(Stored data)
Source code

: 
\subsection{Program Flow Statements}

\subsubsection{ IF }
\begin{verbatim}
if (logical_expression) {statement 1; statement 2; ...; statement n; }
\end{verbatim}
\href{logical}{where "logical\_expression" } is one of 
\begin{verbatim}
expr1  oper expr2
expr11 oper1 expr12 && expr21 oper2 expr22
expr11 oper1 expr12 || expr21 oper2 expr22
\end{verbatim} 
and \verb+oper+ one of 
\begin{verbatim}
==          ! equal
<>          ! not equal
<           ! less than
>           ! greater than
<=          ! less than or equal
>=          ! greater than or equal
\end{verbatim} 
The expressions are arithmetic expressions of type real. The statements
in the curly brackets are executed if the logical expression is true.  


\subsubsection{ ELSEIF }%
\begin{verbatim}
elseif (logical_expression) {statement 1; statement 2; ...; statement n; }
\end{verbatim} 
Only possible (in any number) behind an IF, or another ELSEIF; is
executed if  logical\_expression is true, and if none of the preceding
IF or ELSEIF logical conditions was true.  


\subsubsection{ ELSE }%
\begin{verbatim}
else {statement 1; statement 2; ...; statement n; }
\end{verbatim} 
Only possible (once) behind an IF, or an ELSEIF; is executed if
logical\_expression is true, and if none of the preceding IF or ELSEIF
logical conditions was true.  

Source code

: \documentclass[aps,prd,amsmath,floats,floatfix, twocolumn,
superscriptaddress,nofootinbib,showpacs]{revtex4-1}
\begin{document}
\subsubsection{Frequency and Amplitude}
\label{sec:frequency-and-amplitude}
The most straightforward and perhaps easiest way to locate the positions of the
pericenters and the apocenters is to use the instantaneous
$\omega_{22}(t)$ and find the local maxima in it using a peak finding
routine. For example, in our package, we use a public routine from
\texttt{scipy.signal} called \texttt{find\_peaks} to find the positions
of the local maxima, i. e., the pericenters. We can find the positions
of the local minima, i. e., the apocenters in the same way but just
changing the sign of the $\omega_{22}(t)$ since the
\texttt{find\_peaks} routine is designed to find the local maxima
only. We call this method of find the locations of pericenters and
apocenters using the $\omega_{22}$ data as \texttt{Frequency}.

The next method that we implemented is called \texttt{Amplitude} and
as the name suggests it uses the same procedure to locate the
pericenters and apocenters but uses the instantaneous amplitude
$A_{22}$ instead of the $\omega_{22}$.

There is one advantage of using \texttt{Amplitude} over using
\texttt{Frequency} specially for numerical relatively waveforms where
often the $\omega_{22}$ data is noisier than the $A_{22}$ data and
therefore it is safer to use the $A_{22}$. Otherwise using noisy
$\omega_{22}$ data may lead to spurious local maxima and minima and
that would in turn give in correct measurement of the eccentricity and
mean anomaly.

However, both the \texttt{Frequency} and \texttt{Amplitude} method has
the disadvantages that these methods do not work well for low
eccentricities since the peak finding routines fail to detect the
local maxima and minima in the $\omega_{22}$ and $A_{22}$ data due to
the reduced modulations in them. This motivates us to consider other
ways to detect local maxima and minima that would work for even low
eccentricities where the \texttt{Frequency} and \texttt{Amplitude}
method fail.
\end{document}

■ The task:
When the entries above show the word "pericenters" in a line, copy that line out.

■ Response box:
pericenters and the apocenters is to use the instantaneous
of the local maxima, i. e., the pericenters. We can find the positions
only. We call this method of find the locations of pericenters and
pericenters and apocenters but uses the instantaneous amplitude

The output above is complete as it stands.